Commentary on Revelation 10:8-11

We skip a number of chapters in coming to today’s reading. The intervening chapters had discussed the gradual opening of the seven seals on the scroll and the sounding of six of seven trumpets.

Today’s reading is a digression from the main theme. John has been offered a small scroll by an angel of God. This scroll represents a revelation from God. He is told to take the scroll from the angel’s hand.

When he does so, he is told to “take it and eat it”. He is warned that it will be sour in his stomach, but taste sweet as honey in his mouth. The scene is very reminiscent of an almost identical passage in the prophet Ezekiel where the prophet is told to eat a scroll and then share what he has received with others. It also reminds us, of course, of the instructions of Jesus to eat his flesh and drink his blood.

In all three cases the meaning is the same. They are instructions to absorb and assimilate completely the word of God or, in the case of the Gospel, the words and teaching of Jesus, who is, of course, the Word of God, and make them our own. They then become part of our very being.

The contents are both sweet and sour. The message in itself, at a first taste, is sweet in its promise of life but it is sour in so far it will also entail a degree of pain and suffering for the Church and its members in living out the message. And that is the experience that John has as he “eats” the scroll.

Now, armed with the revelation that the scroll contains, John is told to prophesy again, that is, to proclaim the message of God’s plan which he has received from God. These prophecies are recorded in Revelation after the sounding of the seventh trumpet (which begins at verse 11:15 but will not be included in our readings).

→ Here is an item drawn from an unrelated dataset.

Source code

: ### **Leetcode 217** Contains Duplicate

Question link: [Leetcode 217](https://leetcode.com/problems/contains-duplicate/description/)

In a very similar way, we are called on to “eat” the Gospel and the whole of the Scriptures. This is part of the real meaning of our “eating and drinking” in the Eucharist. It is not just a physical or devotional act. It is a community statement of our deepest desire to see and love Christ in every person and in every experience of our day.

Unfortunately, “eating the Scriptures, the Word of God” is for many Catholics a very small part of their daily diet. Some are quite illiterate when it comes to the Word of God. It is a sad situation where, among Christians generally, Catholics are probably the greatest offenders.

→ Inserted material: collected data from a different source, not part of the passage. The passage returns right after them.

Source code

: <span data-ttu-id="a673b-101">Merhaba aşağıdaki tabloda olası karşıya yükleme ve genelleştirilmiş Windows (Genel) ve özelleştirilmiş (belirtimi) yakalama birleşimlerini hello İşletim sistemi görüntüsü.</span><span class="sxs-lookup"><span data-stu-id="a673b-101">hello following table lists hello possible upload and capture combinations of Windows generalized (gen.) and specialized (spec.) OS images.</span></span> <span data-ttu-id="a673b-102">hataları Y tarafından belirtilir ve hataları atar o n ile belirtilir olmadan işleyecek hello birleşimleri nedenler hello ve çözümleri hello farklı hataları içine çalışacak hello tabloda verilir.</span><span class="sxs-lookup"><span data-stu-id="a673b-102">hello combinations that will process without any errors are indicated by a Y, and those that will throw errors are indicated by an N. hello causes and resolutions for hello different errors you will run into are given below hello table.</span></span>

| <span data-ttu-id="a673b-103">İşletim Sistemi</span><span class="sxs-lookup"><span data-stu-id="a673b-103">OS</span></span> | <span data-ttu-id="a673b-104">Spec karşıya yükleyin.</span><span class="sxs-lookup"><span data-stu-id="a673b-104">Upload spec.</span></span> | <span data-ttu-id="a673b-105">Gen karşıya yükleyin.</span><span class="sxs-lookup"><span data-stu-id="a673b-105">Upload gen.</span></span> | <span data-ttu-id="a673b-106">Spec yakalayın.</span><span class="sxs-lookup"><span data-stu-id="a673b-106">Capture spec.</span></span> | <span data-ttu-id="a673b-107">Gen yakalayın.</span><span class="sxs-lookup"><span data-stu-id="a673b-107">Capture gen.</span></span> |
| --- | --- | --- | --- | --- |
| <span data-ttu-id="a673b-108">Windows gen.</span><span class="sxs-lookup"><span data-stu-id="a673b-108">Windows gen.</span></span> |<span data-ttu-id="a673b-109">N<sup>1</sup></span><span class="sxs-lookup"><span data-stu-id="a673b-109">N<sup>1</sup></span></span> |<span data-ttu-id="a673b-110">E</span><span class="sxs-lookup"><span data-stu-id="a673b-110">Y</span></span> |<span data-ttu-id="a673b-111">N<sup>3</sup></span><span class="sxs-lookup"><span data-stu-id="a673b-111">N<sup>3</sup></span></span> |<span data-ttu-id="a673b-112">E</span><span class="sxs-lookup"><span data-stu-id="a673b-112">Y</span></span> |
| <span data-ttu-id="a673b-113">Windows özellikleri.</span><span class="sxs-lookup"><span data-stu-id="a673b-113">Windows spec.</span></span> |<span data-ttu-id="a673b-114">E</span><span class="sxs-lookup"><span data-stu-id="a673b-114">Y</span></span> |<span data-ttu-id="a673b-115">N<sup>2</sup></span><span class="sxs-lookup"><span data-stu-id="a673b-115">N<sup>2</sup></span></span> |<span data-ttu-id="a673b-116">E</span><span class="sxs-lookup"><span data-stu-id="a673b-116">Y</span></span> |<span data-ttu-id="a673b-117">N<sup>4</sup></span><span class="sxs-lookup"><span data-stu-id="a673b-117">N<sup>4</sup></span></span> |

And yet, we cannot really call ourselves disciples until we have entered on what is a lifelong task – deepening our understanding of God’s Word and assimilating its vision into our very being. A knowledge of our school catechism will not fill this void.

We need, as Paul tells us, to have the mind of Christ, that is, to see life just as he sees it. We need to be able to say, as he could, “I live, no, it is not I, but Christ lives in me”.